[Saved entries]
BEGIN

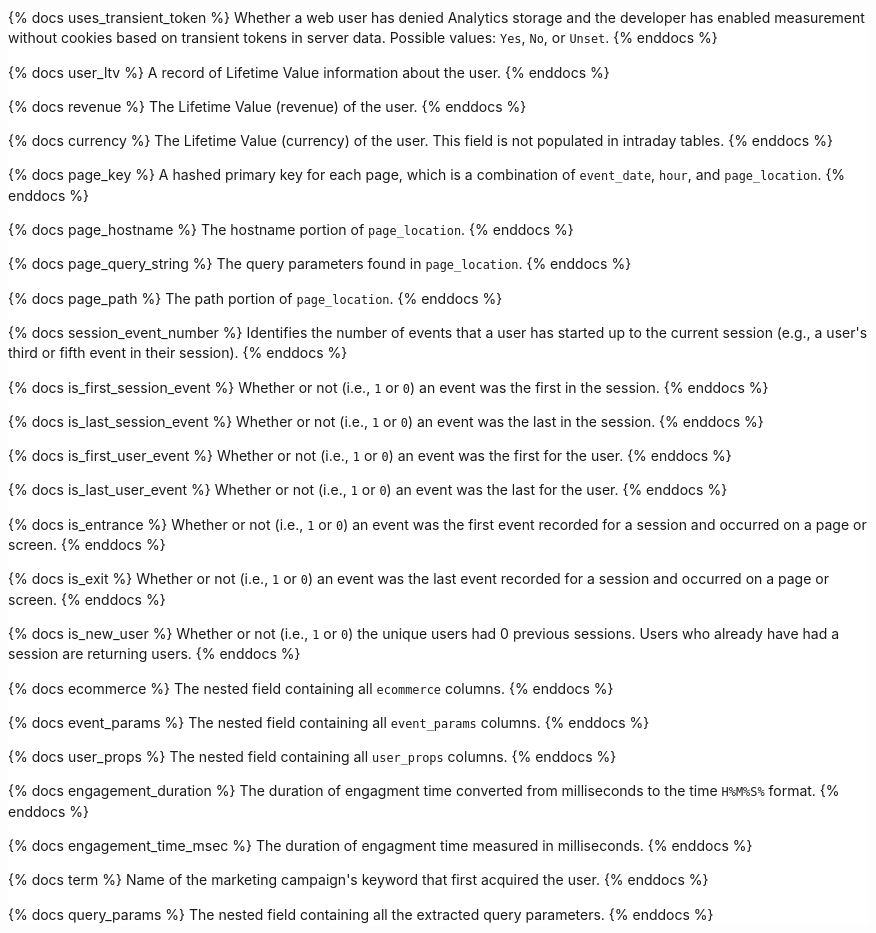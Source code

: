{% docs uses_transient_token %} Whether a web user has denied Analytics storage and the developer has enabled measurement without cookies based on transient tokens in server data. Possible values: `Yes`, `No`, or `Unset`. {% enddocs %}

{% docs user_ltv %} A record of Lifetime Value information about the user. {% enddocs %}

{% docs revenue %} The Lifetime Value (revenue) of the user. {% enddocs %}

{% docs currency %} The Lifetime Value (currency) of the user. This field is not populated in intraday tables. {% enddocs %}

{% docs page_key %} A hashed primary key for each page, which is a combination of `event_date`, `hour`, and `page_location`. {% enddocs %}

{% docs page_hostname %} The hostname portion of `page_location`. {% enddocs %}

{% docs page_query_string %} The query parameters found in `page_location`. {% enddocs %}

{% docs page_path %} The path portion of `page_location`. {% enddocs %}

{% docs session_event_number %} Identifies the number of events that a user has started up to the current session (e.g., a user's third or fifth event in their session). {% enddocs %}

{% docs is_first_session_event %} Whether or not (i.e., `1` or `0`) an event was the first in the session. {% enddocs %}

{% docs is_last_session_event %} Whether or not (i.e., `1` or `0`) an event was the last in the session. {% enddocs %}

{% docs is_first_user_event %} Whether or not (i.e., `1` or `0`) an event was the first for the user. {% enddocs %}

{% docs is_last_user_event %} Whether or not (i.e., `1` or `0`) an event was the last for the user. {% enddocs %}

{% docs is_entrance %} Whether or not (i.e., `1` or `0`) an event was the first event recorded for a session and occurred on a page or screen. {% enddocs %}

{% docs is_exit %} Whether or not (i.e., `1` or `0`) an event was the last event recorded for a session and occurred on a page or screen. {% enddocs %}

{% docs is_new_user %} Whether or not (i.e., `1` or `0`) the unique users had 0 previous sessions. Users who already have had a session are returning users. {% enddocs %}

{% docs ecommerce %} The nested field containing all `ecommerce` columns. {% enddocs %}

{% docs event_params %} The nested field containing all `event_params` columns. {% enddocs %}

{% docs user_props %} The nested field containing all `user_props` columns. {% enddocs %}

{% docs engagement_duration %} The duration of engagment time converted from milliseconds to the time `H%M%S%` format. {% enddocs %}

{% docs engagement_time_msec %} The duration of engagment time measured in milliseconds. {% enddocs %}

{% docs term %} Name of the marketing campaign's keyword that first acquired the user.  {% enddocs %}

{% docs query_params %} The nested field containing all the extracted query parameters. {% enddocs %}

END

**Exercise**:
In these entries, some lines may contain the string "screen". Give the number of such lines and nothing more.

**Response to this task**:
2